Acima de tudo a qualidade do registo áudio. O álbum foi
gravado e produzido por nós nos estúdios do José Carlos [aka Melkor] nos Studios 13 e misturado e masterizado pelo André
Tavares, e o facto de termos agora à nossa disposição condições técnicas muito
diferentes das que tínhamos há dez anos faz com que o resultado final seja
muito melhor do que o primeiro álbum. Para além disso, sem dúvida alguma que
neste álbum se nota a maior maturidade que temos como músicos. Ainda que os
temas estivessem já todos compostos desde 2002-2005, novos arranjos foram
feitos aquando da gravação. Além disso, apesar da temática das letras ser
semelhante ao primeiro álbum, girando em torno de temas sci-fi e cenários apocalípticos, quem escreveu as letras para este
segundo álbum foi a Sofia, excepto a «Ravishing Theatre of Chaos» que é da
minha autoria. E isto aconteceu dentro do esquema actual da banda, em que cada
um tem o seu papel e, para um vocalista, faz muito mais sentido interpretar
aquilo que ele/a próprio/a escreve.
O próprio
título do disco indicia uma vontade de virar uma página na carreira da banda. O
que nos podem destacar mais em termos de mensagem?
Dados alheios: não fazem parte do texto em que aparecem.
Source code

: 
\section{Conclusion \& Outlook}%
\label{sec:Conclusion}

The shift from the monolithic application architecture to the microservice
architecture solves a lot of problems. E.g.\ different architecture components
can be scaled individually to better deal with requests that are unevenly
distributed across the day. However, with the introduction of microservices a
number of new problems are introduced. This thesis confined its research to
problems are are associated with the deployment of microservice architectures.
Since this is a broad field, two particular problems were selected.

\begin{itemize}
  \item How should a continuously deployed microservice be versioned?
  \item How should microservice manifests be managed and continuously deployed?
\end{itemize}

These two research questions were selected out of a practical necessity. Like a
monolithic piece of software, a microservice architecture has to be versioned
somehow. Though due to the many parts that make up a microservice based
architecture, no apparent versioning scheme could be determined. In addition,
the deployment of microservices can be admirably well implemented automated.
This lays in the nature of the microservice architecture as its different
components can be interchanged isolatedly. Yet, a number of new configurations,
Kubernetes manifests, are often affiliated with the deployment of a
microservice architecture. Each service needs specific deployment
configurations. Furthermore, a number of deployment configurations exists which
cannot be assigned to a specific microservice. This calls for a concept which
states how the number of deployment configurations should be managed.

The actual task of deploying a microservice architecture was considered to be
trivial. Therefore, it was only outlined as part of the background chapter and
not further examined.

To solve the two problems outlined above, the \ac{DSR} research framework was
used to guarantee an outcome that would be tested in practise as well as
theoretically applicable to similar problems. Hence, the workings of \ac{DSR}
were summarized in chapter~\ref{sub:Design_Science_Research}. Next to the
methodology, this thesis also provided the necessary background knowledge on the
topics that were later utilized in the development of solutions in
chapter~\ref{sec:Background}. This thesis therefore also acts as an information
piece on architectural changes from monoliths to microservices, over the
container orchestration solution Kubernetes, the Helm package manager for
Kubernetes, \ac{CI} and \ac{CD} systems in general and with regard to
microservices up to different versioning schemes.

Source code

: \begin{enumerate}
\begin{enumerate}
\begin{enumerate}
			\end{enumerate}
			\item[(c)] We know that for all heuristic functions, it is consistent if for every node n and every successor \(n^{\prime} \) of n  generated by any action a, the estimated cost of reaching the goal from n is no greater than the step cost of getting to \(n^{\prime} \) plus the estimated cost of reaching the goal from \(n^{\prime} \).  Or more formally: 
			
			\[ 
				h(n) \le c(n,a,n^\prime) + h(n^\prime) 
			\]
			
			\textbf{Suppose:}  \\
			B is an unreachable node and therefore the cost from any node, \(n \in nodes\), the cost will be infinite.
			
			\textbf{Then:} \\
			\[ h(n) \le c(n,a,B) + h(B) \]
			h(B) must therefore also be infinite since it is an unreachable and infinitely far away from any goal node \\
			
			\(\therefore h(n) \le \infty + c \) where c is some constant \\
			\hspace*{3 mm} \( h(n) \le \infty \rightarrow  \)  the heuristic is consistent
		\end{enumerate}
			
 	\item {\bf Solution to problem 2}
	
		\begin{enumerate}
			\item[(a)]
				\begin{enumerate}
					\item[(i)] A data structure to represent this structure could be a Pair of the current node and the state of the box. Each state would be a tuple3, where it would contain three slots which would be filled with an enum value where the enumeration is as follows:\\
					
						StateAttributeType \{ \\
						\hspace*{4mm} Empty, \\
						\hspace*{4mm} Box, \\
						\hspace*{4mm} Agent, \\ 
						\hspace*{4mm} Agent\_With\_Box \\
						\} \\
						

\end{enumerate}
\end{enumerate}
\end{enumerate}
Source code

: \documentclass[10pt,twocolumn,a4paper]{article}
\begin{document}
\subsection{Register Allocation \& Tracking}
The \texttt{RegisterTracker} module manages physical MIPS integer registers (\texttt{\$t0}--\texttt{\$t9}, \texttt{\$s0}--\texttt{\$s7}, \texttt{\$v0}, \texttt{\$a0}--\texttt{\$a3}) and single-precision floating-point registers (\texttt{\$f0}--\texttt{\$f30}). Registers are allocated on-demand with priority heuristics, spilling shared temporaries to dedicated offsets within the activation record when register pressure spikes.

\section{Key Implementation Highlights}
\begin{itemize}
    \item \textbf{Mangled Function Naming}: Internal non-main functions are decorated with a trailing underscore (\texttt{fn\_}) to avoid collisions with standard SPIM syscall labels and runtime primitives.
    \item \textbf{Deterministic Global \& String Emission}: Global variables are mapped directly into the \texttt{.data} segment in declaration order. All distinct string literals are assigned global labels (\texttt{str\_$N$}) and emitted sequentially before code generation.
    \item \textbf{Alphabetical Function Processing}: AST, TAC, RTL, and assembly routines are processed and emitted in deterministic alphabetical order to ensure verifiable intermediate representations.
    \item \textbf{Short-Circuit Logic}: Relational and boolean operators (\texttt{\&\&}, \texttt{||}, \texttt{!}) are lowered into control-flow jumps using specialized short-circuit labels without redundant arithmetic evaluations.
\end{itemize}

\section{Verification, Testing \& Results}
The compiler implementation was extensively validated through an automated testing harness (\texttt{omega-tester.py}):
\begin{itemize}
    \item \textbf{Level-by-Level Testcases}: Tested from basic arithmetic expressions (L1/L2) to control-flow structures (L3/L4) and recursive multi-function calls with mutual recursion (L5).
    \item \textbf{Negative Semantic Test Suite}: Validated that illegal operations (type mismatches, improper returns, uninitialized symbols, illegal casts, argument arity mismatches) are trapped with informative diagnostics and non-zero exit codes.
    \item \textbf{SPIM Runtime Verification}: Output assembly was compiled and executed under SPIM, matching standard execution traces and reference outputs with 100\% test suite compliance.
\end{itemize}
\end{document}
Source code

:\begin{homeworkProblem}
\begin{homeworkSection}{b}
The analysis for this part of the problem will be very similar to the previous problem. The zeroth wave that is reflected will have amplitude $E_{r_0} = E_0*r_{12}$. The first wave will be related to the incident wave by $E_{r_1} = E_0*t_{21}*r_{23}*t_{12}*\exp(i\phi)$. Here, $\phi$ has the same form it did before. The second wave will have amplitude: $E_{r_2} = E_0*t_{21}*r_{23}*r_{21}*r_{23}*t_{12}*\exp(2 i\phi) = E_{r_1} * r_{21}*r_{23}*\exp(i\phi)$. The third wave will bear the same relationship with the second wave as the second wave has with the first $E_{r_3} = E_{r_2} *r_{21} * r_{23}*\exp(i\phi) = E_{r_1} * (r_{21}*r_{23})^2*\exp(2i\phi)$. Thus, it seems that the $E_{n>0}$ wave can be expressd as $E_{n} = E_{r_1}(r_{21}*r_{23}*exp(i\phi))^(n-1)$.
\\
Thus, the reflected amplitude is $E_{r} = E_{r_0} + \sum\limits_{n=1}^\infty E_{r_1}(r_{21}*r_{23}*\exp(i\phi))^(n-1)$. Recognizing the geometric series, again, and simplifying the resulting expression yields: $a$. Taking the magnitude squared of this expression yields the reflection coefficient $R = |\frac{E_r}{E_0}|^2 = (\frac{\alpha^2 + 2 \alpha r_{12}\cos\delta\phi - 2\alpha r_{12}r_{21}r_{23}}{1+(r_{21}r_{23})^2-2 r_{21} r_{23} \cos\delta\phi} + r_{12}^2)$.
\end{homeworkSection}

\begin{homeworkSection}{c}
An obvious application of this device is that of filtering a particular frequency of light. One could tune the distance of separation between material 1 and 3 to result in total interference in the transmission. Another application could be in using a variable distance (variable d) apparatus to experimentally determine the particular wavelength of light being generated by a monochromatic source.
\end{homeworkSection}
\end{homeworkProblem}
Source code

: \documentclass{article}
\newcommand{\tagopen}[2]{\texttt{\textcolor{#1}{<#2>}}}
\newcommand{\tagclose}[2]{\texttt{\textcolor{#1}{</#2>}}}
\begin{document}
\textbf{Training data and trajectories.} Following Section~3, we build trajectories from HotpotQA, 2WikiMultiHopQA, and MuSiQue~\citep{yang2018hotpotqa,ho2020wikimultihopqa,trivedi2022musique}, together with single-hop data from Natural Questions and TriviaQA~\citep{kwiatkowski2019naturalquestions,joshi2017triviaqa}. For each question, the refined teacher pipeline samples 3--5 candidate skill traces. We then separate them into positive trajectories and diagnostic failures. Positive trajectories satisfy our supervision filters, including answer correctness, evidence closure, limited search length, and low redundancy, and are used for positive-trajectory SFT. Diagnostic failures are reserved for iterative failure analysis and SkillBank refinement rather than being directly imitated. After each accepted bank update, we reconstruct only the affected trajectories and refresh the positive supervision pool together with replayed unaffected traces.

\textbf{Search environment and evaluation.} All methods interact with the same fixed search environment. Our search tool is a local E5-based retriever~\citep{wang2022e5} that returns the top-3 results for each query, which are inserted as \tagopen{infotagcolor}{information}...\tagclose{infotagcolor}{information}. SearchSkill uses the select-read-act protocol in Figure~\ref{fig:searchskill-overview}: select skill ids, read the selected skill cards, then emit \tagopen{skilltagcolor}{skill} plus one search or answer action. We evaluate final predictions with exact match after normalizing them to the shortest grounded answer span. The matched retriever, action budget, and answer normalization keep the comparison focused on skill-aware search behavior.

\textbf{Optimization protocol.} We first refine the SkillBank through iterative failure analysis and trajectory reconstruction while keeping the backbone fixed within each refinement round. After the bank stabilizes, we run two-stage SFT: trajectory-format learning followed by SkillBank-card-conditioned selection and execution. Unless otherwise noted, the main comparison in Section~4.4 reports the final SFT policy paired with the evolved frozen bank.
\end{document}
O título do disco foi escolhido já durante a fase das
gravações e conjuga duas coisas que nos pareceram importantes: primeiro,
escolhemos uma música que pudesse servir de cartão de visita da banda e achamos
que esta mostra na perfeição tudo aquilo que NEOPLASMAH é actualmente; segundo, e como bem foi referido, este é
o virar de uma página na história da banda em que voltamos com toda a confiança
para mostrar o nosso trabalho e a nossa nova atitude. É uma mensagem positiva,
de determinação e confiança no futuro e significa apenas uma coisa: mesmo que a
aceitação do público não fosse positiva, como tem sido até agora, nós
continuaríamos absolutamente realizados com este álbum.
E com
esta atitude renovada e todas as condições reunidas para voltarem à
normalidade, quais são os planos que traçam para um futuro mais próximo?
Para já é, com certeza, continuar a mostrar o nosso trabalho
ao vivo e em todas as plataformas actualmente disponíveis, e nisso temos todo o
apoio da nossa editora Helldprod que tem sido incansável na divulgação e
promoção do álbum. Além disso, vamos estar atentos a todas as janelas que se
possam abrir...
E podem garantir
aos fãs que não entram em hibernação tão cedo?
Para já estamos focados em promover este álbum e aproveitar
todas as oportunidades que possam surgir. O resto, só o futuro dirá!